Data from the high-frequency and theta-pulse protocols were normalized to individual baselines and analyzed via two-way ANOVA (Fig. 3H), which was used to evaluate interaction effects between the time points and protocols. The analysis revealed a statistically significant interaction effect between the time points and protocols (F(5, 322) = 3.123, p = 0.0091), as well as a significant main effect of time (F(5, 322) = 4.233, p = 0.0010). However, no significant differences between the protocols were found (F(1, 322) = 0.5111, p = 0.4752). Exploratory post hoc tests indicated a significant difference between the protocols at 2 min postmodulation (p = 0.0129); however, no significant differences were observed at later time points. These findings indicate that the interaction effects between the protocols and time points are driven primarily by the significant differences observed at 2 min postmodulation, with better effects achieved with the high-frequency modulation protocol. The significance of the row factor underscores the time-dependent changes observed across both groups.

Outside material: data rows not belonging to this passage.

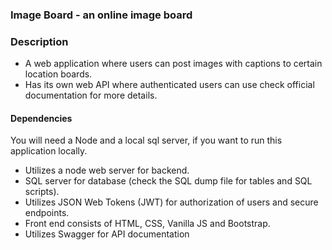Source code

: ### Image Board - an online image board 

### Description
* A web application where users can post images with captions to certain location boards.
* Has its own web API where authenticated users can use check official documentation for more details.

#### Dependencies
You will need a Node and a local sql server, if you want to run this application locally.
* Utilizes a node web server for backend.
* SQL server for database (check the SQL dump file for tables and SQL scripts).
* Utilizes JSON Web Tokens (JWT) for authorization of users and secure endpoints.
* Front end consists of HTML, CSS, Vanilla JS and Bootstrap. 
* Utilizes Swagger for API documentation



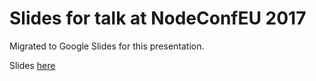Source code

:# Slides for talk at NodeConfEU 2017

Migrated to Google Slides for this presentation.

Slides [here](http://bit.do/nceu17)
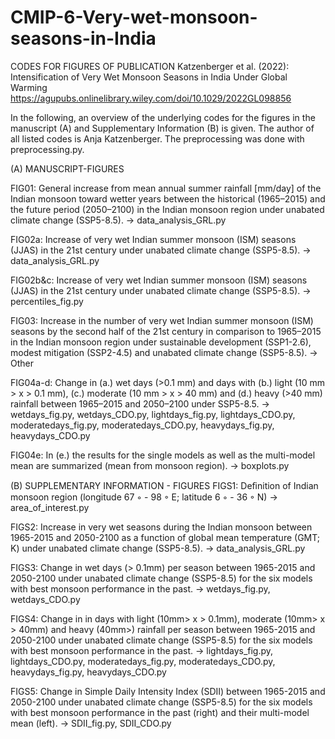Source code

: # CMIP-6-Very-wet-monsoon-seasons-in-India

CODES FOR FIGURES OF PUBLICATION
Katzenberger et al. (2022): Intensification of Very Wet Monsoon Seasons in India Under Global Warming
https://agupubs.onlinelibrary.wiley.com/doi/10.1029/2022GL098856

In the following, an overview of the underlying codes for the figures in the manuscript (A) and Supplementary Information (B) is given. The author of all listed codes is Anja Katzenberger. The preprocessing was done with preprocessing.py.

(A) MANUSCRIPT-FIGURES

FIG01: General increase from mean annual summer rainfall [mm/day] of the Indian monsoon toward wetter years between the historical (1965–2015) and the future period (2050–2100) in the Indian monsoon region under unabated climate change (SSP5-8.5).
-> data_analysis_GRL.py

FIG02a: Increase of very wet Indian summer monsoon (ISM) seasons (JJAS) in the 21st century under unabated climate change (SSP5-8.5).
-> data_analysis_GRL.py

FIG02b&c: Increase of very wet Indian summer monsoon (ISM) seasons (JJAS) in the 21st century under unabated climate change (SSP5-8.5).
-> percentiles_fig.py

FIG03: Increase in the number of very wet Indian summer monsoon (ISM) seasons by the second half of the 21st century in comparison to 1965–2015 in the Indian monsoon region under sustainable development (SSP1-2.6), modest mitigation (SSP2-4.5) and unabated climate change (SSP5-8.5).
-> Other


FIG04a-d: Change in (a.) wet days (>0.1 mm) and days with (b.) light (10 mm > x > 0.1 mm), (c.) moderate (10 mm > x > 40 mm) and (d.) heavy (>40 mm) rainfall between 1965–2015 and 2050–2100 under SSP5-8.5.
-> wetdays_fig.py, wetdays_CDO.py, lightdays_fig.py, lightdays_CDO.py, moderatedays_fig.py, moderatedays_CDO.py, heavydays_fig.py, heavydays_CDO.py

FIG04e:  In (e.) the results for the single models as well as the multi-model mean are summarized (mean from monsoon region).
-> boxplots.py




(B) SUPPLEMENTARY INFORMATION - FIGURES
FIGS1: Deﬁnition of Indian monsoon region (longitude 67 ◦ - 98 ◦ E; latitude 6 ◦ - 36 ◦ N)
-> area_of_interest.py

FIGS2: Increase in very wet seasons during the Indian monsoon between 1965-2015 and 2050-2100 as a function of global mean temperature (GMT; K) under unabated climate change (SSP5-8.5).
-> data_analysis_GRL.py

FIGS3: Change in wet days (> 0.1mm) per season between 1965-2015 and 2050-2100 under unabated climate change (SSP5-8.5) for the six models with best monsoon performance in the past.
-> wetdays_fig.py, wetdays_CDO.py

FIGS4: Change in in days with light (10mm> x > 0.1mm), moderate (10mm> x > 40mm) and heavy (40mm>) rainfall per season between 1965-2015 and 2050-2100 under unabated climate change (SSP5-8.5) for the six models with best monsoon performance in the past.
-> lightdays_fig.py, lightdays_CDO.py, moderatedays_fig.py, moderatedays_CDO.py, heavydays_fig.py, heavydays_CDO.py

FIGS5: Change in Simple Daily Intensity Index (SDII) between 1965-2015 and 2050-2100 under unabated climate change (SSP5-8.5) for the six models with best monsoon performance in the past (right) and their multi-model mean (left).
-> SDII_fig.py, SDII_CDO.py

Temporal stability and consistency
To assess the stability of early and late P1N1 modulation over time, Pearson correlation analyses were performed with the data for each protocol. Significant positive correlations were found for all protocols, highlighting that the modulation effects in the immediate postintervention phase and later time points were consistent. For the low-frequency protocol, the correlation between the P1N1 values obtained in the early (2 min postmodulation) and late (22 and 28 min postmodulation) postmodulation periods was strong (r = 0.75, p < 0.0001; Fig. 4A). Similar results were found for the repeated low-frequency protocol (r = 0.7, p < 0.0001; Fig. 4B), the high-frequency protocol (r = 0.68, p < 0.0001; Fig. 4C) and the theta-pulse protocol, but the correlations were slightly weaker (r = 0.57, p = 0.0007; Fig. 4D).Fig. 4. Temporal stability and modulation consistency of the P1N1 amplitude across different stimulation protocols.A–D Scatter plots showing the correlation between the P1N1 modulation in the early (2 min) and late (Ø 22 and 28 min) postmodulation periods for each protocol: A Low-frequency modulation (n = 57), B repeated low-frequency modulation (n = 34), C high-frequency modulation (n = 29), and D theta-pulse modulation (n = 32). Pearson correlation coefficients (r) and significance values are indicated for each protocol. E Bar graph depicting the mean change in the P1N1 amplitude (in µV) for early and late postmodulation time points across protocols. F Modulation consistency (ΔEarly-Late Modulation) across different stimulation conditions. Post hoc comparisons revealed significant differences between the low-frequency vs. theta-pulse (p = 0.0008) and high-frequency vs. theta-pulse (p = 0.0004) conditions. The data are presented as the means ± SEMs. *p < 0.05, **p < 0.01, ***p < 0.001.
Figure 4 shows a summary of the average P1N1 modulation amplitude changes across protocols in both the early and late postmodulation phases. Compared with the effects observed in the late modulation period, the effects in the early modulation period were significantly greater for all the protocols. Notably, the smallest modulation changes across both time points were found for the theta-pulse protocol. Two-way ANOVA revealed significant main effects of time (F(1297) = 42.07, p < 0.0001) and protocol (F(3297) = 4.58, p = 0.0038), indicating that VEP changes varied across time points and stimulation conditions. Post hoc tests revealed significant differences in the P1N1 changes in the early modulation among protocols (high-frequency vs. theta-pulse, p = 0.0064; theta-pulse vs. repeated low-frequency, p = 0.0031), highlighting temporal differences in early plasticity expression. In the late modulation phase, the P1N1 value in the repeated low-frequency stimulation condition was found to be significantly greater than those in both the high-frequency (p = 0.049) and low-frequency stimulation conditions (p = 0.0029).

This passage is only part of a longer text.